From the rollback screen the change can be rolled back directly without the need to change any other settings.
There is an option to use the most recent data (default) or choose prior point in time snapshots.
There is also the ability to select one or more specific attributes to be rolled back in cases where changes impact more than one value. This allows only the incorrect values to be changed, especially useful when there are errors with scripted updates where one type of attribute is incorrect, but the others are fine.
The summary screen shows the selected options that can be reviewed before the rollback.
Another powerful Cygna Auditor capability is the simplicity at which you can combine multiple data sources in a single view with the interactive filtering feature. Hybrid data sources such as Active Directory and Azure Active Directory can be examined together for analysis. Exchange Online from M365 can also be examined along with Exchange On-Premises events for example.

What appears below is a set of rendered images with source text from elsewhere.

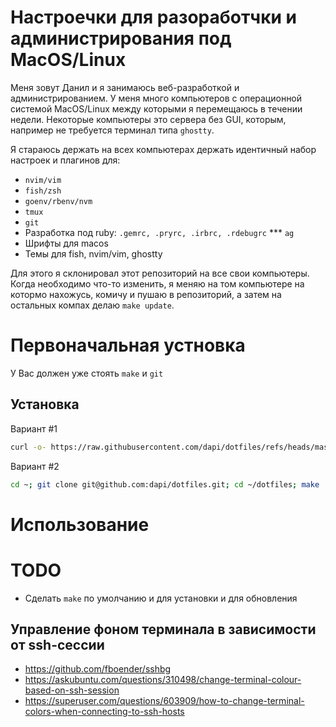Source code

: # Настроечки для разоработчки и администрирования под MacOS/Linux

Меня зовут Данил и я занимаюсь веб-разработкой и администрированием. У меня много компьютеров с операционной системой MacOS/Linux между которыми я
перемещаюсь в течении недели. Некоторые компьютеры это сервера без GUI, которым, например не требуется терминал типа `ghostty`. 

Я стараюсь держать на всех компьютерах держать идентичный набор настроек и
плагинов для:

* `nvim/vim`
* `fish/zsh`
* `goenv/rbenv/nvm`
* `tmux`
* `git`
* Разработка под ruby: `.gemrc, .pryrc, .irbrc, .rdebugrc`
*** `ag`
* Шрифты для macos
* Темы для fish, nvim/vim, ghostty

Для этого я склонировал этот репозиторий на все свои компьютеры. Когда необходимо
что-то изменить, я меняю на том компьютере на котормо нахожусь, комичу и пушаю в
репозиторий, а затем на остальных компах делаю `make update`.

# Первоначальная устновка

У Вас должен уже стоять `make` и `git`

## Установка

Вариант #1

```sh
curl -o- https://raw.githubusercontent.com/dapi/dotfiles/refs/heads/master/scripts/install.sh | bash
```

Вариант #2

```sh
cd ~; git clone git@github.com:dapi/dotfiles.git; cd ~/dotfiles; make
```

# Использование

# TODO

* Сделать `make` по умолчанию и для установки и для обновления

## Управление фоном терминала в зависимости от ssh-сессии

* https://github.com/fboender/sshbg
* https://askubuntu.com/questions/310498/change-terminal-colour-based-on-ssh-session
* https://superuser.com/questions/603909/how-to-change-terminal-colors-when-connecting-to-ssh-hosts
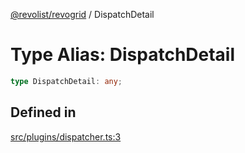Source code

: [@revolist/revogrid](README.md) / DispatchDetail

# Type Alias: DispatchDetail

```ts
type DispatchDetail: any;
```

## Defined in

[src/plugins/dispatcher.ts:3](https://github.com/revolist/revogrid/blob/04dd894203fb683ca28026a56e8b7c79feca958d/src/plugins/dispatcher.ts#L3)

The hybrid and multi cloud views of audit data are further enhanced by another feature, Cygna Identity. This feature allows you to map disparate accounts back to an individual or to group accounts that reside in separate non connected identity stores. It provides a quick way to perform activity searches of an identity and the related accounts. This is especially useful where organization have users that can make modifications to multiple systems or data sources, in this example AD on-prem, file system and Azure AD.
Cygna Auditor provides events in plain language normalized to the who, what, when and where information making them simple to understand. The user interface simplifies interaction with the audit data to filter and get at the information you need quickly. This is especially important for time sensitive scenarios that may impact service or pose a security risk. Combining audit data across hybrid and multi cloud sources with the ability to instantly undo unwanted or accidental changes further reduces the impact of costly mistakes by reducing the time to recover. Therefore, many Cygna Auditor customers leverage our solutions along with SIEM systems like Microsoft Sentinel.